Strade. Sotto i miei piedi come mosaici.
Il destino cementato con il suo disegno.
Sotto i nostri piedi.
Navigare come avvolto.
Ogni tanto perdere il ritmo dei propri passi…
Il controllo.
Riconoscersi negli altri come immagini capovolte.
Sete antigravitazionale.
Smaterializzare l’ovvio
per giustificare la propria presenza
e mai capire veramente.
Cammino per le strade di questa metropoli che
inghiotte se stessa.
Una città che scivola nelle proprie oscure
voragini.
Divorata dai suoi anticorpi impazziti.
Cammino varcando soglie, invisibili agli abitanti
di questo posto.
E io straniero, spesso anche di me stesso, seguo
linee sui muri,
passaggi nella pazzia. Ondeggio nel pulsare umano.
Cerco il senso di questa immagine enorme che
spesso ha le sembianze di un errore.
Sento il fragore meccanico di questo organismo
disfunto,come pressione sottomarina. Profondità abbissale. Peso.
La città, l’umanità, il mondo, arriva
da ogni direzione verso di me, ma si ferma ad un centimetro da me.
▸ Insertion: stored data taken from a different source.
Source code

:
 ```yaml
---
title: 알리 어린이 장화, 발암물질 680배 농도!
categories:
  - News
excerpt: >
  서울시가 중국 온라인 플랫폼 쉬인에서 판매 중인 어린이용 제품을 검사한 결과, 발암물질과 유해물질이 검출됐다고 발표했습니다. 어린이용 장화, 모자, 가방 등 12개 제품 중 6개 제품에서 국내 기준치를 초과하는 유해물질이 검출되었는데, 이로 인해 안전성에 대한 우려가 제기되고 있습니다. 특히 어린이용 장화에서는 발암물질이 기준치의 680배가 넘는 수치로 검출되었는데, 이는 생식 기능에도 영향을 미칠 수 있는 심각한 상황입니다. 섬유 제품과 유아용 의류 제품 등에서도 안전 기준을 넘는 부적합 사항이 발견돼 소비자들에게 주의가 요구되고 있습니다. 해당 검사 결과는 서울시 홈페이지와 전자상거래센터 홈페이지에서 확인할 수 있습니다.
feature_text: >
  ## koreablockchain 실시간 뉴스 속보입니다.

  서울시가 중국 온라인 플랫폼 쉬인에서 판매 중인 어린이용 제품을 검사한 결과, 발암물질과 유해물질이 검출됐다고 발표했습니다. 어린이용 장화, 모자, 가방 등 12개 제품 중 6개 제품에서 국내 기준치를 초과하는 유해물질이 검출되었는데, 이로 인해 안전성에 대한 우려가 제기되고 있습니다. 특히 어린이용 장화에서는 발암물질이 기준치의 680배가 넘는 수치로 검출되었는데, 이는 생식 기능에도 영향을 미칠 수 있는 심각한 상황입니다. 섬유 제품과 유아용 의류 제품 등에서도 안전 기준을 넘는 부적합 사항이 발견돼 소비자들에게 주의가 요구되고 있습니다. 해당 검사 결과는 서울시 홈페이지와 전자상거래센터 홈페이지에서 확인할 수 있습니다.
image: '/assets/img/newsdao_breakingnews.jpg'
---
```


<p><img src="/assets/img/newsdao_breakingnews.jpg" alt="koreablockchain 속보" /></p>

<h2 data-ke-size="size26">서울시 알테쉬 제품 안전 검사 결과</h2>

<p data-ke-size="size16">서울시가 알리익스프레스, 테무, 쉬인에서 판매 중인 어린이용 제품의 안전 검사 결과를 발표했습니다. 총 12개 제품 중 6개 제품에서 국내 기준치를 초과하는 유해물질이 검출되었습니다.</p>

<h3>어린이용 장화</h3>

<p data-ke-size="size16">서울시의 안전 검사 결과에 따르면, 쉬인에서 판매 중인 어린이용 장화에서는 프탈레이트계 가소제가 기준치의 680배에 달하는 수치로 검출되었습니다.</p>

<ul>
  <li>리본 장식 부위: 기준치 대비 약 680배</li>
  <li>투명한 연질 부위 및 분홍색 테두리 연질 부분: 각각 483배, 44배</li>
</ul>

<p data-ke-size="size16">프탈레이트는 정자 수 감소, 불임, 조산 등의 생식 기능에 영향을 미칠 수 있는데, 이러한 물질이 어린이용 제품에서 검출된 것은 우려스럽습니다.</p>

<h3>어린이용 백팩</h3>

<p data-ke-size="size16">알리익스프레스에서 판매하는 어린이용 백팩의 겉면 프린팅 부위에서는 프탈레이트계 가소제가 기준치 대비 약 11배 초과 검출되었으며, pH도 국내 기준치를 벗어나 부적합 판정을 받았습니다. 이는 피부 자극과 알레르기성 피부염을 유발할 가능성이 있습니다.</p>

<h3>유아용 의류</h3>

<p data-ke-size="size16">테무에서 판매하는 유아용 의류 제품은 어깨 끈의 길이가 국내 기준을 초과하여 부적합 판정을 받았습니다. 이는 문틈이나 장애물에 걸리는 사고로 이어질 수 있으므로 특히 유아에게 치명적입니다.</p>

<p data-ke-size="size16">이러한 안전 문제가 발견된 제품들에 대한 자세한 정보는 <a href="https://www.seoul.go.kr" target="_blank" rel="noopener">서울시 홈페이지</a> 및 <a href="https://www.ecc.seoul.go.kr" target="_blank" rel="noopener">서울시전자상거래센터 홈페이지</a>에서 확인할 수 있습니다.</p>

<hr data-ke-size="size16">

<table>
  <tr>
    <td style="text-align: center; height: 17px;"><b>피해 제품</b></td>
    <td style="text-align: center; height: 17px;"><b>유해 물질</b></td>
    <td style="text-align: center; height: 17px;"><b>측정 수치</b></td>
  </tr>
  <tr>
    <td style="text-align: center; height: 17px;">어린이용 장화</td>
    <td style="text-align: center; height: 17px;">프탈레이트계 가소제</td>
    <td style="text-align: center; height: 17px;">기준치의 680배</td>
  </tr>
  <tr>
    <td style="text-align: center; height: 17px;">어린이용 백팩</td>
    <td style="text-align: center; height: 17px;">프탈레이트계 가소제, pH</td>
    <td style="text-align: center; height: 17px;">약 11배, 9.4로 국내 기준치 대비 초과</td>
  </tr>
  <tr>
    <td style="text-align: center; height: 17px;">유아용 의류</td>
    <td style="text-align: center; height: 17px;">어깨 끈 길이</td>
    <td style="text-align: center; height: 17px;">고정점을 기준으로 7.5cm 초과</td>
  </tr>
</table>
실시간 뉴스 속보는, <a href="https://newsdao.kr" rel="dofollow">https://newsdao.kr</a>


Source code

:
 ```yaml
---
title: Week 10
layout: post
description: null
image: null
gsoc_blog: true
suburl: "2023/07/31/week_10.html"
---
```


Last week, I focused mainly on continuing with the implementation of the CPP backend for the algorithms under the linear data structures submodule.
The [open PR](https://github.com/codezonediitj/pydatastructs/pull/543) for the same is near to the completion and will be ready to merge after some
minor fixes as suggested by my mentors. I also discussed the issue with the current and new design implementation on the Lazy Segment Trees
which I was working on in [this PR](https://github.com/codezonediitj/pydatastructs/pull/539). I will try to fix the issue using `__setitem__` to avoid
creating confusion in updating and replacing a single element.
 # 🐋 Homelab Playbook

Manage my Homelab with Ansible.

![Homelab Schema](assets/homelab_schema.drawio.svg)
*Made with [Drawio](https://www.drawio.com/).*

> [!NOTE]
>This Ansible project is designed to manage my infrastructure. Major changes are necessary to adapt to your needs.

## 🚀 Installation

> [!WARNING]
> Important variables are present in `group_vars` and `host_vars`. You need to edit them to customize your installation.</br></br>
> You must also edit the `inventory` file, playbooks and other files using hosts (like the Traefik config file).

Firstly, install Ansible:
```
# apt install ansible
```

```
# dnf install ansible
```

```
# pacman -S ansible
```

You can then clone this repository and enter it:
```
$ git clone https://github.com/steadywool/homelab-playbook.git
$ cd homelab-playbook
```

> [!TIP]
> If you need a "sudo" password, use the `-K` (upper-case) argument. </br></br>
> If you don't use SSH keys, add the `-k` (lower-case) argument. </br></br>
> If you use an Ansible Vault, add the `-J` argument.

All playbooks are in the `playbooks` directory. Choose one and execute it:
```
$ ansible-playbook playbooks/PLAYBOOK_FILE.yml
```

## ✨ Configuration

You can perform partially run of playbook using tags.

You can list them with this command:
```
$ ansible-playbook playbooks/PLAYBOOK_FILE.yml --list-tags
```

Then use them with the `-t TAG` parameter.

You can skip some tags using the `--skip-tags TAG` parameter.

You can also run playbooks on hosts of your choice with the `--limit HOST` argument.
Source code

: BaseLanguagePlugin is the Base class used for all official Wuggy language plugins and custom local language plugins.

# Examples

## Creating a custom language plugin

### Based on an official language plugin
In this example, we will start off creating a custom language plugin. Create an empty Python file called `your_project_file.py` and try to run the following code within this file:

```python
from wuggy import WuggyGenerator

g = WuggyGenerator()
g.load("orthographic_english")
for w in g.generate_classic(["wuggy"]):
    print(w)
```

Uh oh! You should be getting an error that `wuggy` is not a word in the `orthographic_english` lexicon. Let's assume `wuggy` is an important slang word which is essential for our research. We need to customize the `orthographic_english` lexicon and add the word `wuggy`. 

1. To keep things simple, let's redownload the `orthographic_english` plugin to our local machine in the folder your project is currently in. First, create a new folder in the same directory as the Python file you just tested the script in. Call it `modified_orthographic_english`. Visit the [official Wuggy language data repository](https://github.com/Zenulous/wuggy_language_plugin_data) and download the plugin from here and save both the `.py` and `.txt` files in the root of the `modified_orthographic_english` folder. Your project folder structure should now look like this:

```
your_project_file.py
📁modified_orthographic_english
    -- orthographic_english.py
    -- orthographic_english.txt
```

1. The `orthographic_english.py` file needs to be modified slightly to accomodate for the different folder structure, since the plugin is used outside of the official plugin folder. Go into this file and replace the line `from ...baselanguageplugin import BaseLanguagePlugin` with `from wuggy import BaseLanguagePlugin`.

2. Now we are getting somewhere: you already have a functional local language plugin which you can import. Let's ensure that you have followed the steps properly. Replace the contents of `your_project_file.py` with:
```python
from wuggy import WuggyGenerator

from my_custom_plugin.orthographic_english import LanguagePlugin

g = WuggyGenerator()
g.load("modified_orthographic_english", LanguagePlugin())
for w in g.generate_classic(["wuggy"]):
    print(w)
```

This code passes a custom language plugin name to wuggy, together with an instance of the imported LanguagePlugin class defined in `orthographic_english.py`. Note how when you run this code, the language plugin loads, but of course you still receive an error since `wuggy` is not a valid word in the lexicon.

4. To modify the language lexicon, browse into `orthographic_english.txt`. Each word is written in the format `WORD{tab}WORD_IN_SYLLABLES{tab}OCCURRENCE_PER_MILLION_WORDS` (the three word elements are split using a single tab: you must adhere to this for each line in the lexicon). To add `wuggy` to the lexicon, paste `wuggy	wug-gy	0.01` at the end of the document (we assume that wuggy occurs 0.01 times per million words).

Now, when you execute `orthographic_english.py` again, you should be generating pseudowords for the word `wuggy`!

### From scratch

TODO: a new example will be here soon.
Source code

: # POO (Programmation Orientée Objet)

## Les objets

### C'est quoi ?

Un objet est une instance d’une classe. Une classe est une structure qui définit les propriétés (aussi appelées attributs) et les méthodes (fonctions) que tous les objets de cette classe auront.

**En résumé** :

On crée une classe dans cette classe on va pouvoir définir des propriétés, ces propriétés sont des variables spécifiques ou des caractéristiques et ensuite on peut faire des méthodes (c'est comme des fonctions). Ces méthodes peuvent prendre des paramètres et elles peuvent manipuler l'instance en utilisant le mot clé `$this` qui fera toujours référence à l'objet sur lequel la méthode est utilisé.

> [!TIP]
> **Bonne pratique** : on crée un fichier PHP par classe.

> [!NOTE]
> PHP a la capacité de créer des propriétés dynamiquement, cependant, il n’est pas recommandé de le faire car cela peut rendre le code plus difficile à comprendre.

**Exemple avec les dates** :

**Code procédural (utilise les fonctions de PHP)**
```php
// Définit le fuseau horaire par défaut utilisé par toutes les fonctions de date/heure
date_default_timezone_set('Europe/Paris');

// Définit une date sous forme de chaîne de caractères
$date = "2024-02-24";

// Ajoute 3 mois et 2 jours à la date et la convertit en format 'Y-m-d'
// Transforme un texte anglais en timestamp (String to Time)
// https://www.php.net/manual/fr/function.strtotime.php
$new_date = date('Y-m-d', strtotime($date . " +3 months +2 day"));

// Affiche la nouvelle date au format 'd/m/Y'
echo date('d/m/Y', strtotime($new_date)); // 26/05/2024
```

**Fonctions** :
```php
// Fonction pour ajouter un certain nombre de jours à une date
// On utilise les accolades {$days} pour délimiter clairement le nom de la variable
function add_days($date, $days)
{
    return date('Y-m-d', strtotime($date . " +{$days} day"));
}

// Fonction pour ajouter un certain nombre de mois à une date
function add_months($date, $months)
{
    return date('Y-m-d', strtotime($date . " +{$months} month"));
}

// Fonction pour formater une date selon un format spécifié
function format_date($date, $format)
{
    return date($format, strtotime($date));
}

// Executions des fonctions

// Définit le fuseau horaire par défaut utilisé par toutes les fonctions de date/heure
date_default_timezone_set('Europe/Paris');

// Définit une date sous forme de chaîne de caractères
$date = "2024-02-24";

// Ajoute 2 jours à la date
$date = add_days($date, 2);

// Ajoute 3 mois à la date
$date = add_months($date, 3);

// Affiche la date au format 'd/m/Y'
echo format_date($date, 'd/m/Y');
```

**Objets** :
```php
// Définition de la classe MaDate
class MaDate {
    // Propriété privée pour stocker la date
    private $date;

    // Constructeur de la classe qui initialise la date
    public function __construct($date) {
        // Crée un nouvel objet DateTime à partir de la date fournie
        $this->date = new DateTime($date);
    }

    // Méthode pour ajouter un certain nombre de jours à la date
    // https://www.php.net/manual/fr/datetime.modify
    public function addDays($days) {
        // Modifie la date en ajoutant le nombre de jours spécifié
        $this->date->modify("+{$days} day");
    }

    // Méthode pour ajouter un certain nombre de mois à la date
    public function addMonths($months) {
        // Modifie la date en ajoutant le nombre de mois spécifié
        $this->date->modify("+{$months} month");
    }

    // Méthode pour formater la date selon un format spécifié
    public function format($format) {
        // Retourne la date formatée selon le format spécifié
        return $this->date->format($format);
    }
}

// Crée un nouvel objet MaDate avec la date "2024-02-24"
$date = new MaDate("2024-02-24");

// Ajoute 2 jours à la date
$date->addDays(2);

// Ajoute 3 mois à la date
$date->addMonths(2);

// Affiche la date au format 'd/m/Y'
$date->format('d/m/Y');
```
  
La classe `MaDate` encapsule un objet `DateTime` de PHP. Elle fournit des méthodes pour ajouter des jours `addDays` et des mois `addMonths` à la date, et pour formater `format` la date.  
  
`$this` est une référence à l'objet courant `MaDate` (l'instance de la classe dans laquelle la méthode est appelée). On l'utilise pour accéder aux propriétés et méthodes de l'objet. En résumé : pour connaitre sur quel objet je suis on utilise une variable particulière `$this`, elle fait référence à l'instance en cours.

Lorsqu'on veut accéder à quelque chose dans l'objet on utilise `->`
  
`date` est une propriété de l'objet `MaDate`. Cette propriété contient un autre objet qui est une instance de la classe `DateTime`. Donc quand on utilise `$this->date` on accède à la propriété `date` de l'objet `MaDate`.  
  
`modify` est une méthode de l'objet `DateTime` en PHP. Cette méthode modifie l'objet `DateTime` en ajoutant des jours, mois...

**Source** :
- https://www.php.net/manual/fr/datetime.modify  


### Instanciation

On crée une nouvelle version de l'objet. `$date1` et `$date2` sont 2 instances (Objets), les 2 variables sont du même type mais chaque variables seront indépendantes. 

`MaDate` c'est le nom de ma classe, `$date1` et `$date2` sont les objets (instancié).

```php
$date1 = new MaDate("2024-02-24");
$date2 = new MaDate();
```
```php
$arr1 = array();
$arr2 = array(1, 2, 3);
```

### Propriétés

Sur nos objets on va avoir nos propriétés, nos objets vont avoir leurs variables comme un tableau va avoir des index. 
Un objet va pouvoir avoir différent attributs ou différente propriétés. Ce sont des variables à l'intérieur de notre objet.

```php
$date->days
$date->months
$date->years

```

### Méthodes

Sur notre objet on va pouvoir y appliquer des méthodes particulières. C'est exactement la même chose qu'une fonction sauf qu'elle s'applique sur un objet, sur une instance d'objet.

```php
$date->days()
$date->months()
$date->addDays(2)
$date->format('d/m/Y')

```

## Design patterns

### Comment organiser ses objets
Attorno
a me.
Ne sento l’odore, l’angoscia, le speranze, il
dolore, l’illusione…
Cammino attraverso i sogni della gente. Attraverso
le loro storie tracciate su volti allegorici. Vite incollate su pezzi di
carta da mille lire. Destini vestiti di cenci. Robaccia.
Il traffico è più lento oggi. Cielo
coperto. Scuro. Pioggia fredda.
La pioggia addormenta facilmente una città
abituata a girare su piani aridi.
Deserti metropolitani in cui molti decidono di
trovare la propria oasi negli artifici.
Nel rifiuto. Ma è deserto nel deserto.
Non salva.
“Acqua del cielo d’inverno,
pulisci almeno per oggi questa città,
dalle sue ceneri di disintegrazione.
Riempi l’aria con la tua melodia liquida
e lacrima la disperazione di queste terre
di sonni senza riposo.”
Camminare nel silenzio malgrado le esplosioni.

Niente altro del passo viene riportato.